--- WORK ITEM ---
Give all of the records again. Match them exactly.

Saved entries:
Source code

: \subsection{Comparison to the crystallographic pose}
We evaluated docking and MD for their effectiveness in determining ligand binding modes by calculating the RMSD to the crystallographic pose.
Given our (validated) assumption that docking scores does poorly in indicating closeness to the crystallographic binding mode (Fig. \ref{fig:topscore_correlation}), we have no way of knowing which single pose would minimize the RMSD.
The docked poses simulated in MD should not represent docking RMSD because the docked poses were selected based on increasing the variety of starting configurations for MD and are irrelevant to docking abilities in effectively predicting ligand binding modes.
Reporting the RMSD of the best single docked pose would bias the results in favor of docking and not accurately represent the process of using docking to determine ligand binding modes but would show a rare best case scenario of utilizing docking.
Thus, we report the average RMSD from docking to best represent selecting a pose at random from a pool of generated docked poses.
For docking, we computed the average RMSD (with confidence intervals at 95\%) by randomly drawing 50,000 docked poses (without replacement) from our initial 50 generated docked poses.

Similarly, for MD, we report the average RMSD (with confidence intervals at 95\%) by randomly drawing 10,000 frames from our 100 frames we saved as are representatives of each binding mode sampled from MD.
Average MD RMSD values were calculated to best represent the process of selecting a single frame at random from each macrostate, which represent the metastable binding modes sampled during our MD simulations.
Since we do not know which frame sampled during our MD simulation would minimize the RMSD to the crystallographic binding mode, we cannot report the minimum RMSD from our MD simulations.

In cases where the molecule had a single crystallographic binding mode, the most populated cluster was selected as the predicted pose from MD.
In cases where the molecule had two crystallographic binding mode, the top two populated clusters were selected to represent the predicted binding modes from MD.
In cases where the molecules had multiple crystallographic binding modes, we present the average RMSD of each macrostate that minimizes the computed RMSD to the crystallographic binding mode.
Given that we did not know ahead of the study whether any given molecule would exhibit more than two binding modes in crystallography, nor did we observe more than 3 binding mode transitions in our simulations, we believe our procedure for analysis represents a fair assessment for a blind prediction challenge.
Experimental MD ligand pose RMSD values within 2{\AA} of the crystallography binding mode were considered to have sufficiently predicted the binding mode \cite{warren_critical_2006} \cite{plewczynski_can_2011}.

--- RESPONSE TO THIS TASK ---
Source code

: \subsection{Comparison to the crystallographic pose}
We evaluated docking and MD for their effectiveness in determining ligand binding modes by calculating the RMSD to the crystallographic pose.
Given our (validated) assumption that docking scores does poorly in indicating closeness to the crystallographic binding mode (Fig. \ref{fig:topscore_correlation}), we have no way of knowing which single pose would minimize the RMSD.
The docked poses simulated in MD should not represent docking RMSD because the docked poses were selected based on increasing the variety of starting configurations for MD and are irrelevant to docking abilities in effectively predicting ligand binding modes.
Reporting the RMSD of the best single docked pose would bias the results in favor of docking and not accurately represent the process of using docking to determine ligand binding modes but would show a rare best case scenario of utilizing docking.
Thus, we report the average RMSD from docking to best represent selecting a pose at random from a pool of generated docked poses.
For docking, we computed the average RMSD (with confidence intervals at 95\%) by randomly drawing 50,000 docked poses (without replacement) from our initial 50 generated docked poses.

Similarly, for MD, we report the average RMSD (with confidence intervals at 95\%) by randomly drawing 10,000 frames from our 100 frames we saved as are representatives of each binding mode sampled from MD.
Average MD RMSD values were calculated to best represent the process of selecting a single frame at random from each macrostate, which represent the metastable binding modes sampled during our MD simulations.
Since we do not know which frame sampled during our MD simulation would minimize the RMSD to the crystallographic binding mode, we cannot report the minimum RMSD from our MD simulations.

In cases where the molecule had a single crystallographic binding mode, the most populated cluster was selected as the predicted pose from MD.
In cases where the molecule had two crystallographic binding mode, the top two populated clusters were selected to represent the predicted binding modes from MD.
In cases where the molecules had multiple crystallographic binding modes, we present the average RMSD of each macrostate that minimizes the computed RMSD to the crystallographic binding mode.
Given that we did not know ahead of the study whether any given molecule would exhibit more than two binding modes in crystallography, nor did we observe more than 3 binding mode transitions in our simulations, we believe our procedure for analysis represents a fair assessment for a blind prediction challenge.
Experimental MD ligand pose RMSD values within 2{\AA} of the crystallography binding mode were considered to have sufficiently predicted the binding mode \cite{warren_critical_2006} \cite{plewczynski_can_2011}.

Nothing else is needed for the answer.